I wondered that he could keep the emotion out of his voice, but he did. You might have thought that he was speaking for another person and not himself. You may be sure that Sylvia neither smiled nor looked self-conscious when she heard those remarks. Rather, she looked as though she were on trial for her life. In a sense she was.

"Then I went to you and told you that I wanted her. I went to her and told her I intended to have her," Cobalt went on. "That sounds eccentric. Well, it wasn't as eccentric as I may have seemed. I wanted to get her attention from the crowd for a minute. So I made a bit of noise and gesticulation—at least I caught her eye. I made her listen. Now, you tell me, Sylvia, when I informed you that I intended to marry you, you were angry, weren't you?"

"Yes, I was angry," she admitted.

"But you believed that I seriously intended doing what I said?"

"Yes," she agreed slowly, "I think that I felt that."

"You only thought so?" he repeated. "You didn't know it?"

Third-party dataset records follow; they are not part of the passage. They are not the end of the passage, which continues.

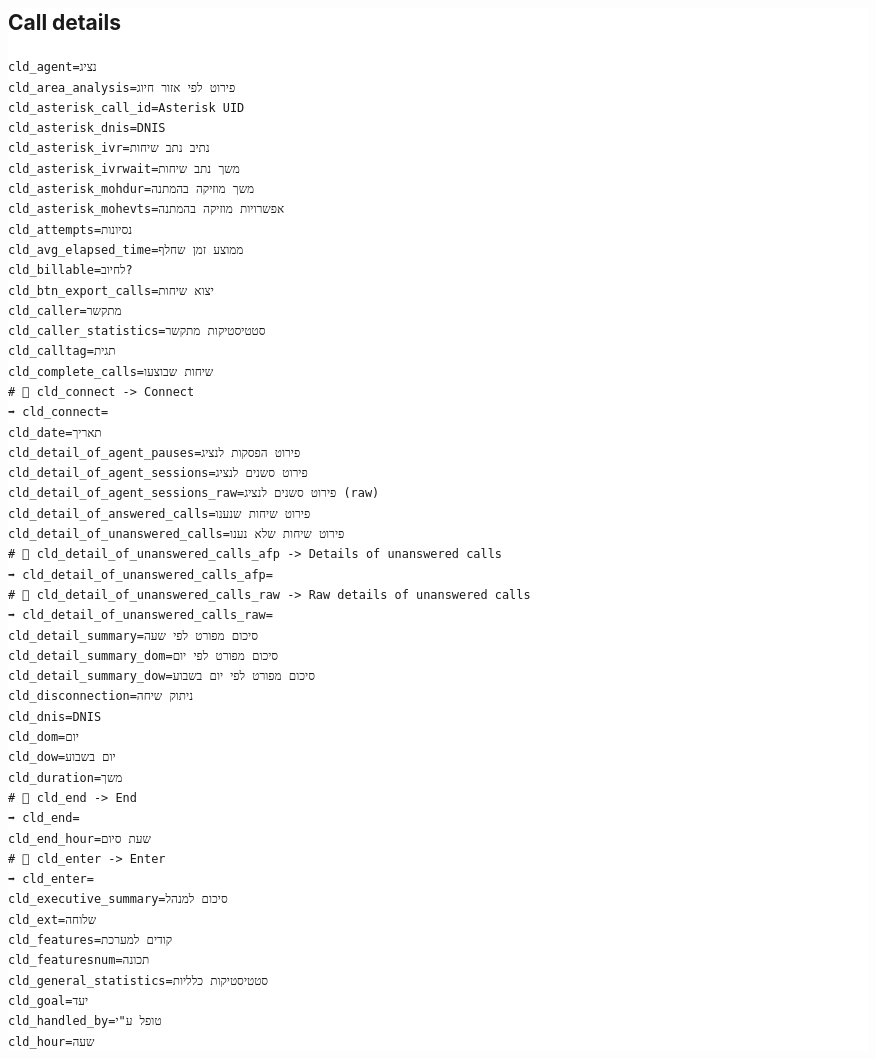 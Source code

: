 ## Call details



    cld_agent=נציג
    cld_area_analysis=פירוט לפי אזור חיוג
    cld_asterisk_call_id=Asterisk UID
    cld_asterisk_dnis=DNIS
    cld_asterisk_ivr=נתיב נתב שיחות
    cld_asterisk_ivrwait=משך נתב שיחות
    cld_asterisk_mohdur=משך מוזיקה בהמתנה
    cld_asterisk_mohevts=אפשרויות מוזיקה בהמתנה
    cld_attempts=נסיונות
    cld_avg_elapsed_time=ממוצע זמן שחלף
    cld_billable=לחיוב?
    cld_btn_export_calls=יצוא שיחות
    cld_caller=מתקשר
    cld_caller_statistics=סטטיסטיקות מתקשר
    cld_calltag=תגית
    cld_complete_calls=שיחות שבוצעו
    # 🔴 cld_connect -> Connect
    ➡️ cld_connect=
    cld_date=תאריך
    cld_detail_of_agent_pauses=פירוט הפסקות לנציג
    cld_detail_of_agent_sessions=פירוט סשנים לנציג
    cld_detail_of_agent_sessions_raw=פירוט סשנים לנציג (raw)
    cld_detail_of_answered_calls=פירוט שיחות שנענו
    cld_detail_of_unanswered_calls=פירוט שיחות שלא נענו
    # 🔴 cld_detail_of_unanswered_calls_afp -> Details of unanswered calls
    ➡️ cld_detail_of_unanswered_calls_afp=
    # 🔴 cld_detail_of_unanswered_calls_raw -> Raw details of unanswered calls
    ➡️ cld_detail_of_unanswered_calls_raw=
    cld_detail_summary=סיכום מפורט לפי שעה
    cld_detail_summary_dom=סיכום מפורט לפי יום
    cld_detail_summary_dow=סיכום מפורט לפי יום בשבוע
    cld_disconnection=ניתוק שיחה
    cld_dnis=DNIS
    cld_dom=יום
    cld_dow=יום בשבוע
    cld_duration=משך
    # 🔴 cld_end -> End
    ➡️ cld_end=
    cld_end_hour=שעת סיום
    # 🔴 cld_enter -> Enter
    ➡️ cld_enter=
    cld_executive_summary=סיכום למנהל
    cld_ext=שלוחה
    cld_features=קודים למערכת
    cld_featuresnum=תכונה
    cld_general_statistics=סטטיסטיקות כלליות
    cld_goal=יעד
    cld_handled_by=טופל ע"י
    cld_hour=שעה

"Yes," she said, rather faintly, "I suppose that I knew it."

"Be honest," he urged.

"I am honest," she said. She drew back in her chair, seeming to feel that the presence of his argument and his questions were hemming her in. Her eyes flashed toward her father then toward me.

"If you're honest," argued Cobalt, "you knew by the way my eyes handled your face that I wanted you as desperately as the thief wanted the emerald."

She actually raised her hand and touched her face with a startled and pained look. It was a very strange thing to see. "Yes," she said then, "I know that you wanted me. No man ever looked at me like that—as if I were not even a human being, not even a dog or a horse, just something to look at."

"Ah," said Cobalt, "that's it. Now we're getting along."

"But what's the direction of all this talk?" she asked.

"I don't know," he said. "I hope that I can give it a direction. Then we come to the time when I said good bye to you."

"You mean that I kissed you good bye?" she said. "That was only a part of the ironical game which we were playing. You know that, Cobalt. You wouldn't be unfair about that."

"That kiss? Rot!" he expostulated. "That was nothing. That made no difference to me. The touch of the wind would have been as much to me. But it gave me a chance to see what your hair was like, and I saw that it was spun finer than cobweb. I thought it would be like that, but I couldn't be sure until my eyes were close. That finished the picture. I'd seen your hand and watched it moving. So that kiss meant a good deal, but not because it was the touch of your lips."

She sighed with relief.

"Now, man," I said, breaking in because I couldn't stand the tenseness of the atmosphere, "tell me what you think, no matter what has gone before, can a girl honestly marry a man she doesn't care about? And you don't love him, Sylvia?"

She clasped her hands together and stiffened her arms a little. She closed her eyes. "I do not love him," she whispered.